Scotland’s 17-year-old Tyler McKinlay and Hearthstane Squiggle won the World Young Handler competition with a clear lead over the field.

Tyler said: “I felt good when I came off, but I had no idea that I might win. I can’t really remember much about the run – it took time to settle the sheep for the shed, I remember that. Squiggle is a tremendous working dog.”

Squiggle (H Brown’s Mac and Heatherstane Keeve) had a very good, steady run and worked particularly well on the fetch and drive, finishing with an admirable score of 200/220 and an 11-point lead over her competitors.

Tyler, who has worked as a shepherd at Parkhall and Robbiesland since she left school last summer, has already established a long trialing career. She started competing in the Lanark, Lothian, and Peeblesshire Nursery league aged 11, with Squiggle’s grandmother, Pat, and this year she finished the nursery season as team captain. This summer, Tyler won her first open trial with Squiggle at Innerleithen, and having already competed in three Scottish Nationals, and achieving creditable runs there.

Squiggle’s breeder, Hazel Brown, Lanarkshire, has been familiar travelling companions at Scottish National trials throughout the country at open trial events within reach of the Biggar area for years.

Hazel said: “She doesn’t seem to be bothered by nerves, but I was beside myself just watching her! I started Tyler off with my old Pat – she was about 10 and I had retired her. We tried her out in a field, she knew what to do and she was happy to do it for Tyler, so that worked well.

“Tyler used to come up here to Birthwood and I helped her at the start. I’ve enjoyed watching her come on and she picked Squiggle herself. I told her to come up to the farm, but I didn’t say the pups had been born. Tyler’s mouth dropped open when she saw the litter and she picked Squiggle out then.
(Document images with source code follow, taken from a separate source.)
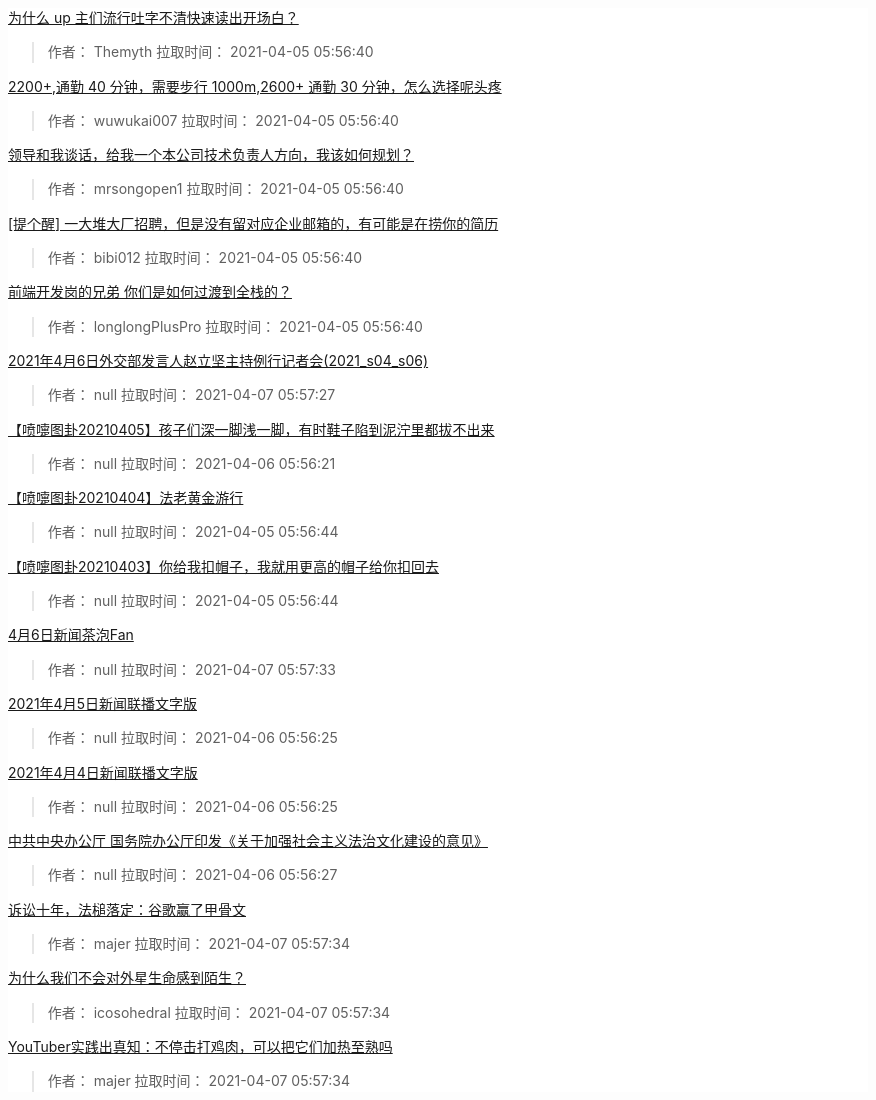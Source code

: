  [为什么 up 主们流行吐字不清快速读出开场白？](https://www.v2ex.com/t/767902)

> 作者： Themyth  拉取时间： 2021-04-05 05:56:40

 [2200+,通勤 40 分钟，需要步行 1000m,2600+ 通勤 30 分钟，怎么选择呢头疼](https://www.v2ex.com/t/767890)

> 作者： wuwukai007  拉取时间： 2021-04-05 05:56:40

 [领导和我谈话，给我一个本公司技术负责人方向，我该如何规划？](https://www.v2ex.com/t/767885)

> 作者： mrsongopen1  拉取时间： 2021-04-05 05:56:40

 [[提个醒] 一大堆大厂招聘，但是没有留对应企业邮箱的，有可能是在捞你的简历](https://www.v2ex.com/t/767879)

> 作者： bibi012  拉取时间： 2021-04-05 05:56:40

 [前端开发岗的兄弟 你们是如何过渡到全栈的？](https://www.v2ex.com/t/767877)

> 作者： longlongPlusPro  拉取时间： 2021-04-05 05:56:40

 [2021年4月6日外交部发言人赵立坚主持例行记者会(2021_s04_s06)](https://www.fmprc.gov.cn/web/wjdt_674879/fyrbt_674889/t1867092.shtml)

> 作者： null  拉取时间： 2021-04-07 05:57:27

 [【喷嚏图卦20210405】孩子们深一脚浅一脚，有时鞋子陷到泥泞里都拔不出来](https://www.dapenti.com/blog/more.asp?name=xilei&id=156123)

> 作者： null  拉取时间： 2021-04-06 05:56:21

 [【喷嚏图卦20210404】法老黄金游行](https://www.dapenti.com/blog/more.asp?name=xilei&id=156109)

> 作者： null  拉取时间： 2021-04-05 05:56:44

 [【喷嚏图卦20210403】你给我扣帽子，我就用更高的帽子给你扣回去](https://www.dapenti.com/blog/more.asp?name=xilei&id=156088)

> 作者： null  拉取时间： 2021-04-05 05:56:44

 [4月6日新闻茶泡Fan](https://www.cfan.com.cn/2021/0406/135006.shtml)

> 作者： null  拉取时间： 2021-04-07 05:57:33

 [2021年4月5日新闻联播文字版](http://www.xwlb.net.cn/18933.html)

> 作者： null  拉取时间： 2021-04-06 05:56:25

 [2021年4月4日新闻联播文字版](http://www.xwlb.net.cn/18917.html)

> 作者： null  拉取时间： 2021-04-06 05:56:25

 [中共中央办公厅 国务院办公厅印发《关于加强社会主义法治文化建设的意见》](http://www.gov.cn/zhengce/2021-04/05/content_5597861.htm)

> 作者： null  拉取时间： 2021-04-06 05:56:27

 [诉讼十年，法槌落定：谷歌赢了甲骨文](http://jandan.net/p/108754)

> 作者： majer  拉取时间： 2021-04-07 05:57:34

 [为什么我们不会对外星生命感到陌生？](http://jandan.net/p/108753)

> 作者： icosohedral  拉取时间： 2021-04-07 05:57:34

 [YouTuber实践出真知：不停击打鸡肉，可以把它们加热至熟吗](http://jandan.net/p/108751)

> 作者： majer  拉取时间： 2021-04-07 05:57:34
It was a good choice.”

Leading Awards

World sheepdog trial final (Judges, P Turnbull, Eng; D Birchall, Ire; J MacDougall, Scot; M Jones’s , Wales; S Hindenes, Norv;) – 239 dogs ran – 1, P Landfald’s Max (NO31849/17) (Norv) 683/850 Judges (80) Merit; 2, DK Evans’ Preseli Ci (331679) (W) 639 (71); 3, S Glen’s Pip (CBCA 16647) (Can) 634 (70); 4, J McLaughlin’s Sky (354442) (Ire) 612 (66); 5, M O’Malley’s Bruce (367443) (Ire) 566 (53); 6, D Howells’ Wyverne Pip (369857) (W) 553 (52.5); 7, D K Evans’ Kemi Jack (374101) (W) 552 (51.5); 8, R Ellis’ Tod (352010) (W) 541 (42); 9, J McGee’s Roeldog Becca (391047) (W) 534 (40.5); 10, H Kienker’s Dell (DE/347693) (Germ) 540 (39.5); 11, JA Hansen’s Akersborg Kniva (NO38414/18) (Norv) 515 (34); 12, P Fanning’s Bruce (330825) (Ire) 507 (29.5); 13, P Szarvas’ Nordevind Novel (FR/349505) (Hungary) 488 (20.5); 14, B Allen’s Joey (431061) (USA) 462 (14.5); 15, F Basson’s Elfa Finn (Elfa Finn?) (USA) 443 (9); 16, A Schiess’ Qence Von Enggetschwil (SHSB 760513) (Switz) 428 (6.5);

Young handlers (Judges, I Fleming, Scot; T Longton Eng) – 1, T McInlay’s Heatherstane Squiggle (373888) (Scot), 200 /220; 2, L Annaloro’s Casselveld Roma (373270) (Fr), 189; 3, T Foley’s Neuadd Lwyd Skye (341988) (Ire), 188.

Teams – 1, Ireland, 894; 2, Spain and Portugal, 880; 3, USA, 846.